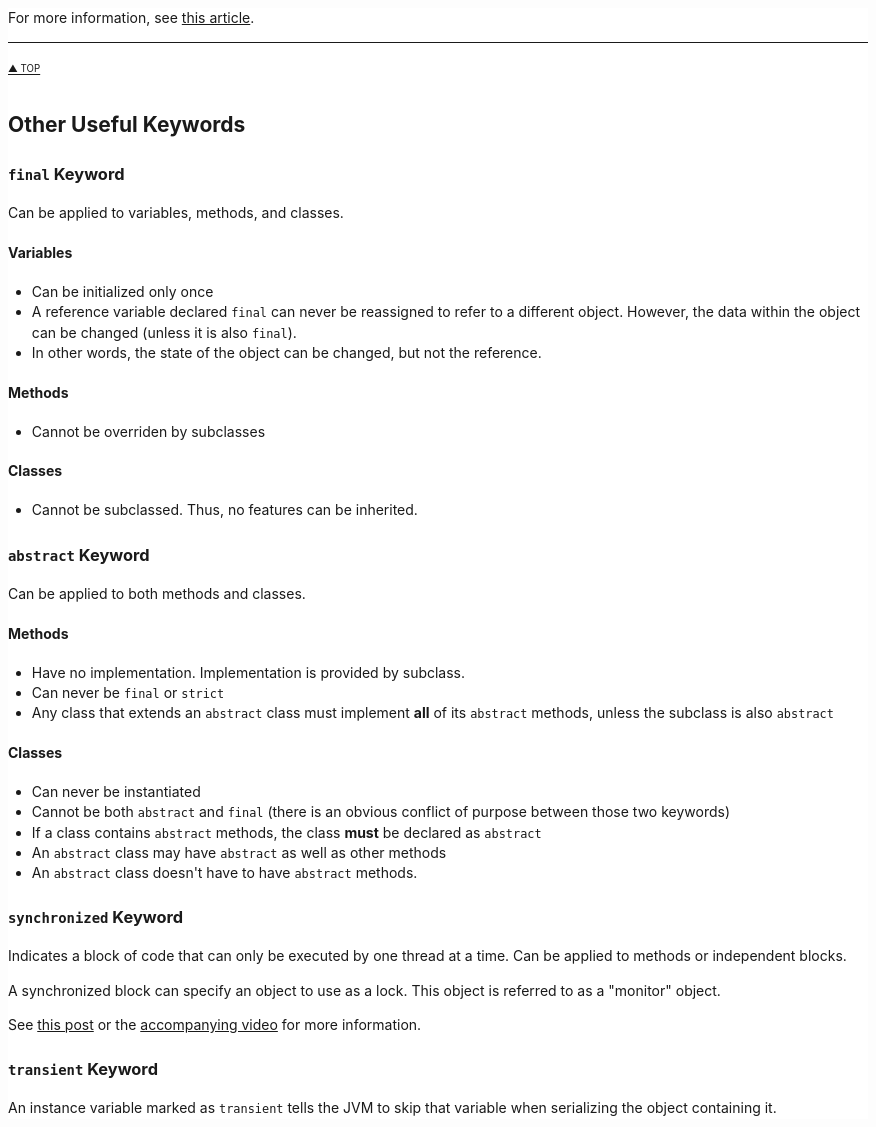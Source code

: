 For more information, see [this article](https://www.javaspecialists.eu/archive/Issue124.html).

---
<sup><sub>[▲ TOP](#table-of-contents)</sub></sup>

## Other Useful Keywords
### `final` Keyword
Can be applied to variables, methods, and classes.

#### Variables
- Can be initialized only once
- A reference variable declared `final` can never be reassigned to refer to a different object. However, 
  the data within the object can be changed (unless it is also `final`). 
- In other words, the state of the object can be changed, but not the reference.

#### Methods
- Cannot be overriden by subclasses

#### Classes
- Cannot be subclassed. Thus, no features can be inherited.

### `abstract` Keyword
Can be applied to both methods and classes.

#### Methods
- Have no implementation. Implementation is provided by subclass.
- Can never be `final` or `strict`
- Any class that extends an `abstract` class must implement **all** of its `abstract` methods, 
unless the subclass is also `abstract`

#### Classes
- Can never be instantiated
- Cannot be both `abstract` and `final` (there is an obvious conflict of purpose between those two keywords)
- If a class contains `abstract` methods, the class **must** be declared as `abstract`
- An `abstract` class may have `abstract` as well as other methods
- An `abstract` class doesn't have to have `abstract` methods.

### `synchronized` Keyword
Indicates a block of code that can only be executed by one thread at a time. Can be applied to methods or independent blocks.

A synchronized block can specify an object to use as a lock. This object is referred to as a "monitor" object.

See [this post](http://tutorials.jenkov.com/java-concurrency/synchronized.html) or the 
[accompanying video](https://youtu.be/eKWjfZ-TUdo) for more information.

### `transient` Keyword
An instance variable marked as `transient` tells the JVM to skip that variable when serializing the object containing it.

++++

WORK INSTRUCTIONS >> When the string "both" occurs in a line of the material, that line belongs in the answer.

WRITTEN ANSWER >>
Can be applied to both methods and classes.
- Cannot be both `abstract` and `final` (there is an obvious conflict of purpose between those two keywords)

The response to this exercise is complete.